What do elements in $\mathbb R[x]/(x^2)$ look like? Intuitively, I know they are polynomials of degree one but if we stick with the definition of quotient ring, the elements look like $f(x)+(x^2)g(x)$.
How does this show that the elements are polynomials of degree at most $1$?
On
A nicer way of looking at the quotient $\mathbf{R}[x]/(x^2)$ is the following: $\mathbf{R}[x]$ is just a free $\mathbf{R}-$algebra (with the usual multiplication) on elements $\{1,x,x^2,\ldots\}$. Now, by quotienting by $(x^2)$, we are declaring that any element of our quotient ring from which $x^2$ can be factored out is trivial.

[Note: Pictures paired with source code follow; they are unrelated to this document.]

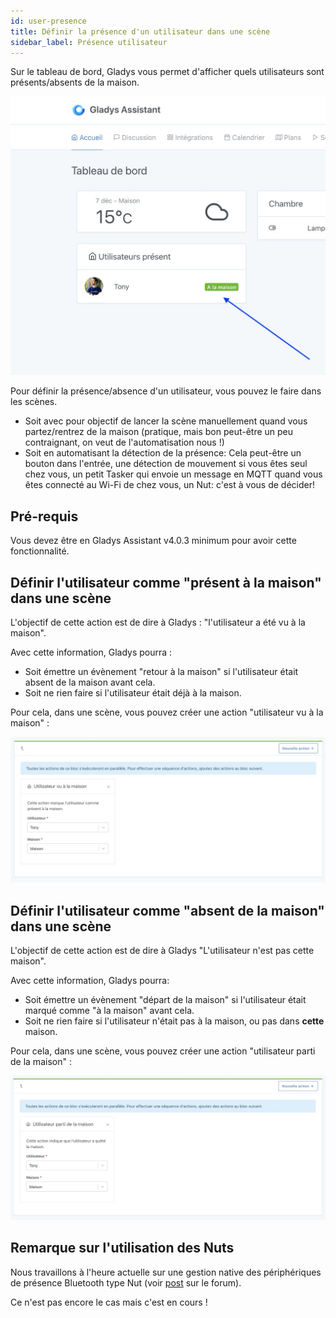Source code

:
 ```yaml
---
id: user-presence
title: Définir la présence d'un utilisateur dans une scène
sidebar_label: Présence utilisateur
---
```


Sur le tableau de bord, Gladys vous permet d'afficher quels utilisateurs sont présents/absents de la maison.

![Tableau de bord présence utilisateur](../../static/img/docs/scenes/user-presence/dashboard-box.jpg)

Pour définir la présence/absence d'un utilisateur, vous pouvez le faire dans les scènes.

- Soit avec pour objectif de lancer la scène manuellement quand vous partez/rentrez de la maison (pratique, mais bon peut-être un peu contraignant, on veut de l'automatisation nous !)
- Soit en automatisant la détection de la présence: Cela peut-être un bouton dans l'entrée, une détection de mouvement si vous êtes seul chez vous, un petit Tasker qui envoie un message en MQTT quand vous êtes connecté au Wi-Fi de chez vous, un Nut: c'est à vous de décider!

## Pré-requis

Vous devez être en Gladys Assistant v4.0.3 minimum pour avoir cette fonctionnalité.

## Définir l'utilisateur comme "présent à la maison" dans une scène

L'objectif de cette action est de dire à Gladys : "l'utilisateur a été vu à la maison".

Avec cette information, Gladys pourra :

- Soit émettre un évènement "retour à la maison" si l'utilisateur était absent de la maison avant cela.
- Soit ne rien faire si l'utilisateur était déjà à la maison.

Pour cela, dans une scène, vous pouvez créer une action "utilisateur vu à la maison" :

![Utilisateur vu à la maison](../../static/img/docs/scenes/user-presence/user-seen-at-home.jpg)

## Définir l'utilisateur comme "absent de la maison" dans une scène

L'objectif de cette action est de dire à Gladys "L'utilisateur n'est pas cette maison".

Avec cette information, Gladys pourra:

- Soit émettre un évènement "départ de la maison" si l'utilisateur était marqué comme "à la maison" avant cela.
- Soit ne rien faire si l'utilisateur n'était pas à la maison, ou pas dans **cette** maison.

Pour cela, dans une scène, vous pouvez créer une action "utilisateur parti de la maison" :

![Utilisateur parti de la maison](../../static/img/docs/scenes/user-presence/user-left-home.jpg)

## Remarque sur l'utilisation des Nuts

Nous travaillons à l'heure actuelle sur une gestion native des périphériques de présence Bluetooth type Nut (voir [post](https://community.gladysassistant.com/t/presence-utilisateur-a-la-maison/5505/28) sur le forum).

Ce n'est pas encore le cas mais c'est en cours !
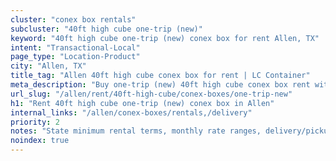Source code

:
 ```yaml
---
cluster: "conex box rentals"
subcluster: "40ft high cube one-trip (new)"
keyword: "40ft high cube one-trip (new) conex box for rent Allen, TX"
intent: "Transactional-Local"
page_type: "Location-Product"
city: "Allen, TX"
title_tag: "Allen 40ft high cube conex box for rent | LC Container"
meta_description: "Buy one-trip (new) 40ft high cube conex box rent with local delivery in Allen, TX. LC Container — local Since 2003. Request a fast quote today."
url_slug: "/allen/rent/40ft-high-cube/conex-boxes/one-trip-new"
h1: "Rent 40ft high cube one-trip (new) conex box in Allen"
internal_links: "/allen/conex-boxes/rentals,/delivery"
priority: 2
notes: "State minimum rental terms, monthly rate ranges, delivery/pickup fees, service area."
noindex: true
---
```


<!-- TODO: Add unique city/inventory copy, images, and internal links here. -->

You can think about this as imposing an algebraic relation of $x^2=0$. Then, the polynomials of $\mathbf{R}[x]$ are of the form $$ a_nx^n+\cdots+a_1x^{1}+a_0$$ After quotienting, we have that all of the monomial terms with degree $\ge2$ are killed, so that we have a resulting polynomial of $a_1x^1+a_0$. Constructing the isomorphism between these two rings makes this formal.
Because every polynomial $P(x)$ can be written in one and only one way as $x^2Q(x)+R(x)$, where $\deg R(x)\leqslant1$. So, it is natural to identify $P(x)+x^2\mathbb{R}[x]$ with $R(X)$, whose degree is $0$ or $1$.